Make metrics based bad order detection order specific #4021

MartinquaXD · 2026-01-06T10:41:45Z

Description

Currently the bad token detection assumes that we are perfectly able to detect "broken" orders and only orders that trade specific tokens that a particular solver is not able to handle cause problems. However this assumption does not work well with the increasing complexity of new order types that can suddenly start failing for any number of reasons.
The most prominent recent example were flashloan orders where the EIP 1271 signature verified correctly but transferring the tokens into the settlement contract failed because the user's Aave debt position was not healthy enough.
Our current logic caused a lot of collateral damage because such orders could cause many reasonable tokens to be flagged as unsupported although the tokens themselves were perfectly fine and only that particular order was problematic.

Changes

To address this this PR change the metrics based detection mechanism to only flag on an order by order basis instead flagging all orders trading specific tokens. The change itself is relatively simple (collect metrics keyed by Uid instead of token`) but came with a few related changes:

the name bad_token_detection is now incorrect in most (but not all!) cases so many things were renamed
- this includes a few config parameters so they must be updated in the infra repo as well!
caching uids has a lot more potential to bloat the cache so a cache eviction task was introduced, this required 2 new config parameters (max_age, gc_interval)

How to test

adjusted existing unit to make sure the metrics logic still works correctly with Uid
added a new unit test for the cache eviction

Related issues

Fixes #4019

MartinquaXD · 2026-01-06T10:45:45Z

crates/driver/src/domain/competition/detector/bad_orders/metrics.rs

github unfortunately marks this whole file as new when it actually was actually just moved and modified slightly. The new parts are:

added last_seen_at

added spawn_gc_task (and the associated unit test)

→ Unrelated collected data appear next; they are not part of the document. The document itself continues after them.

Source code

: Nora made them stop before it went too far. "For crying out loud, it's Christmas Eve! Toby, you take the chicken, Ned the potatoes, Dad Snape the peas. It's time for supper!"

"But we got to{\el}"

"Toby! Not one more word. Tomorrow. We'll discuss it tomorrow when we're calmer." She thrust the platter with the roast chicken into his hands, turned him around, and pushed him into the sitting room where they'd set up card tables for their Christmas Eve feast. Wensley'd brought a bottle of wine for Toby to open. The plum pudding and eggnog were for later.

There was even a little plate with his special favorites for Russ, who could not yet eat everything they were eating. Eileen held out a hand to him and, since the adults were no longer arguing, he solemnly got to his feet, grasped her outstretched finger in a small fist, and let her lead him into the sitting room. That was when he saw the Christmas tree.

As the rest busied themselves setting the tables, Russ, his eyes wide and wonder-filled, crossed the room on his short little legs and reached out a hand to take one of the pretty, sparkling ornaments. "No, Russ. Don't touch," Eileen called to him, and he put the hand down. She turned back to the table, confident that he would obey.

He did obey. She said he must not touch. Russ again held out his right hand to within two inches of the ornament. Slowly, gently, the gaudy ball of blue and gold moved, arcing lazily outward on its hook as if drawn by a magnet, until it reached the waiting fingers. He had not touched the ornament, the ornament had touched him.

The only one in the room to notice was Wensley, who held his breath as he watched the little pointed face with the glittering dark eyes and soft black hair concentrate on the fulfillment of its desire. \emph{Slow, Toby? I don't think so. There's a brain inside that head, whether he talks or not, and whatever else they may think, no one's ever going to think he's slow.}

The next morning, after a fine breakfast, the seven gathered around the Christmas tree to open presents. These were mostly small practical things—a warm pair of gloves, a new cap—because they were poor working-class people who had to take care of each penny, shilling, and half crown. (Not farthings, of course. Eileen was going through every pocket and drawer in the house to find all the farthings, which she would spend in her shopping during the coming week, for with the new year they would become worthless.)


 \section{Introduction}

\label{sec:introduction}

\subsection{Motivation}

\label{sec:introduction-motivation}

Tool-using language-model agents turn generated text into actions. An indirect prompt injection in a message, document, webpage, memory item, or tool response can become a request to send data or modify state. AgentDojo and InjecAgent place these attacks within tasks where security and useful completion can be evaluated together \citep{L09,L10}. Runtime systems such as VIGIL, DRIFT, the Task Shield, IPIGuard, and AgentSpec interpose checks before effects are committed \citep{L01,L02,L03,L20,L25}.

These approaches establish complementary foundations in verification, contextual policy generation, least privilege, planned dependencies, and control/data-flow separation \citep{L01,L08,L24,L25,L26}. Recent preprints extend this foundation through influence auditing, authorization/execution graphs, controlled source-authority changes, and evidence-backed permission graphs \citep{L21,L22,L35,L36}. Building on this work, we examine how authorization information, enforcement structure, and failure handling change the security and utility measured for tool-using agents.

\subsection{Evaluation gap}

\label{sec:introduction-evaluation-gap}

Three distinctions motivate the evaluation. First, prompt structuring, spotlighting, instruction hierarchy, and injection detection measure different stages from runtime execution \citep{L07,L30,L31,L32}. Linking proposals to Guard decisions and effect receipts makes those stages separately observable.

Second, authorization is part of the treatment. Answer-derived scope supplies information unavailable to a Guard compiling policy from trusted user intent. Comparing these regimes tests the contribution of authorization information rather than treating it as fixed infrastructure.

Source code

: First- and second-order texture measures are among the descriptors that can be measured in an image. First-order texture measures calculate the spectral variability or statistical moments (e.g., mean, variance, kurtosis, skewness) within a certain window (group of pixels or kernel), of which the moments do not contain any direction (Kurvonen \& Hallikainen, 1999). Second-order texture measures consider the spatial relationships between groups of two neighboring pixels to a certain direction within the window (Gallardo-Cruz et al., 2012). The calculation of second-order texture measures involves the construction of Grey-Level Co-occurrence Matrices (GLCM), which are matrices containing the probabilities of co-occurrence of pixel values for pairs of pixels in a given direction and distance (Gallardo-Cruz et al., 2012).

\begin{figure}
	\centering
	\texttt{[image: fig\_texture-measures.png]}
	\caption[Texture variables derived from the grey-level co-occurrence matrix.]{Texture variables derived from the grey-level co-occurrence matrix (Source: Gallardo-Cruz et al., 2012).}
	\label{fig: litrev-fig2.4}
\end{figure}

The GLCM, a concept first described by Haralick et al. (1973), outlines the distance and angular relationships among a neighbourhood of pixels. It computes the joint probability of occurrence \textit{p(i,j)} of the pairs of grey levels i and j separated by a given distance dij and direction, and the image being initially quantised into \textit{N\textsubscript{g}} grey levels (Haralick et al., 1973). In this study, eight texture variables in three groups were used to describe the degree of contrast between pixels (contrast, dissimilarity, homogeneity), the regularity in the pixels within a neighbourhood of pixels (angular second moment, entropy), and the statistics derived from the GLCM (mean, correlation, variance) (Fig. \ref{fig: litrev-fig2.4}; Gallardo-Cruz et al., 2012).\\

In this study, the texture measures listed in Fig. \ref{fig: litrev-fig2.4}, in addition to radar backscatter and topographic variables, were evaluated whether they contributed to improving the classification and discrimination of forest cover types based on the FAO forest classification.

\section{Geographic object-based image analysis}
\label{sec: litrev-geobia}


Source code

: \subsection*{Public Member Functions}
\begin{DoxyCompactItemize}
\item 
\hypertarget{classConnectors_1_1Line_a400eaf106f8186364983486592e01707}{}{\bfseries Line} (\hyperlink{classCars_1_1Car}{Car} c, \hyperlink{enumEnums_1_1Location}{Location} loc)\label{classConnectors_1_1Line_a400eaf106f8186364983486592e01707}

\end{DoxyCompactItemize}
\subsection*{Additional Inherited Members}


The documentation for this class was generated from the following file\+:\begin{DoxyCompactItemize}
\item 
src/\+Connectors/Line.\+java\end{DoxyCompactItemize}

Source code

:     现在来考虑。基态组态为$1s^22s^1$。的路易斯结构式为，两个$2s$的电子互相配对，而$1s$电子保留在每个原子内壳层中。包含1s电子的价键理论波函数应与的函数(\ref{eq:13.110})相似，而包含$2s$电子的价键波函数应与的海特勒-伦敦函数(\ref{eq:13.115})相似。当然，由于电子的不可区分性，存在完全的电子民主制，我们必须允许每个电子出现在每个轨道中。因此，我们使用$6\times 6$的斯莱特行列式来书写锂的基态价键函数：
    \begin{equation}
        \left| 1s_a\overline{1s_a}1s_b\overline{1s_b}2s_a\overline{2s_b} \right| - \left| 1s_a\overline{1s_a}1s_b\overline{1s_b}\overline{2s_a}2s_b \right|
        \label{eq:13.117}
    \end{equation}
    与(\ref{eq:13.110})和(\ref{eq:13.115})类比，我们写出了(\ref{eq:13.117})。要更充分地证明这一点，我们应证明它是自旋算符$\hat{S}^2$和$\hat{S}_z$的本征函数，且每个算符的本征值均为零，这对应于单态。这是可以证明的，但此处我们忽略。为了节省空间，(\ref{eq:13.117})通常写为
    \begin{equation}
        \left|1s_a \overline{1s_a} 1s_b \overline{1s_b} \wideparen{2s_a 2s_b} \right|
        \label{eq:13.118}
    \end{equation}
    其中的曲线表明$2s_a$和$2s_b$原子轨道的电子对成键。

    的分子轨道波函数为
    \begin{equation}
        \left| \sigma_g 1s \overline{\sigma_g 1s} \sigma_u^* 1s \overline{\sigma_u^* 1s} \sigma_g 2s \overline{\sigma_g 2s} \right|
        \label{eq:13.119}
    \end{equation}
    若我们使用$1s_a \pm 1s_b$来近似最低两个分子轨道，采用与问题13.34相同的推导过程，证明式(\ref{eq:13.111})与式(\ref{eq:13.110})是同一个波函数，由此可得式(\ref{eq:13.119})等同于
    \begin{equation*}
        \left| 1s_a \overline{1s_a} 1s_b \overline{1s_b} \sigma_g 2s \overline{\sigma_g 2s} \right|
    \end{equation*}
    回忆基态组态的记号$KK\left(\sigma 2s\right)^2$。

The refactoring/renaming should probably be separated from the logic changes to avoid this.

This diff is much better https://www.diffchecker.com/iMNVcpf7/

m-sz · 2026-01-07T14:34:19Z

Infra PR https://github.com/cowprotocol/infrastructure/pull/4302

jmg-duarte

LGTM

crates/driver/src/domain/competition/bad_orders/metrics.rs

crates/driver/src/infra/solver/mod.rs

crates/driver/src/domain/competition/detector/bad_tokens/simulation.rs

m-sz · 2026-01-08T14:03:00Z

Moved bad_token and bad_order detection as submodules to common detector

The public facing api (Quality and the Detector) now reside inside of it. Then its submodules are bad_tokens::simulation and bad_orders::metrics which exactly describe how we rule out the specific offending trades. The rest of the crate uses only the main detector module and detector::Detector struct which makes it less confusing.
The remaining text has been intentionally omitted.